[Collected data]
==========

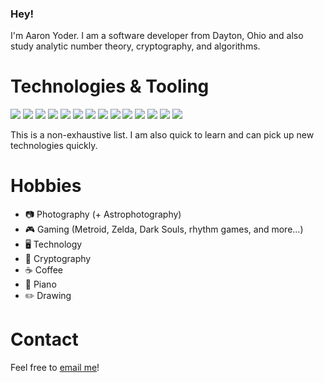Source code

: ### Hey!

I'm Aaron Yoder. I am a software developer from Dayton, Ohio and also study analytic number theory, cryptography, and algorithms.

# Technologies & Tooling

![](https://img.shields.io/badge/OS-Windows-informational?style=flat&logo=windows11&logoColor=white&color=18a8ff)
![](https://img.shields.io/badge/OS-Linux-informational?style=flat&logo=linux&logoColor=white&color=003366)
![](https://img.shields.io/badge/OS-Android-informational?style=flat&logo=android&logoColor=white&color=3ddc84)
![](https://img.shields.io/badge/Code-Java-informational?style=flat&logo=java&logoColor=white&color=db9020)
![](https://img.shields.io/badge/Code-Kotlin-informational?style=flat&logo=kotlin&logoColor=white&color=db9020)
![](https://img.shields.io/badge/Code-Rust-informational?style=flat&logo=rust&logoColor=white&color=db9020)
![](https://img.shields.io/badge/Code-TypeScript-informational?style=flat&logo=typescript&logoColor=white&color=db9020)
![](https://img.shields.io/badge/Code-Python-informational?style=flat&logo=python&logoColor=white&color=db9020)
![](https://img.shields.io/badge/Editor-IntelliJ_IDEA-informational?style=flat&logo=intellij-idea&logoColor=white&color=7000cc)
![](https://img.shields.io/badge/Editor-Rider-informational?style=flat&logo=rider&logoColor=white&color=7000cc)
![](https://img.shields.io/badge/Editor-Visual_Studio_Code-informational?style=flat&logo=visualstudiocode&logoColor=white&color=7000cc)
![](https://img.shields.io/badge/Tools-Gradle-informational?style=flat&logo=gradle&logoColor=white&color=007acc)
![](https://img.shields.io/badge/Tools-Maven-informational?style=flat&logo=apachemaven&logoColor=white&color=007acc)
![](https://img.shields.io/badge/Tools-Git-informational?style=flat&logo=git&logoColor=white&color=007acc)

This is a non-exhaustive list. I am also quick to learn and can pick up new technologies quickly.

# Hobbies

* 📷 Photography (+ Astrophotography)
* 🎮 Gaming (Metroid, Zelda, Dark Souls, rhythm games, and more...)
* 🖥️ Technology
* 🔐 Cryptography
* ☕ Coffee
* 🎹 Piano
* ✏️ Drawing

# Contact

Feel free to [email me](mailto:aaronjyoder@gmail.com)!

==========

Problem details.
Among the entries above, how many lines contain the string "Tools"? Only the number should be given.

Written response.
3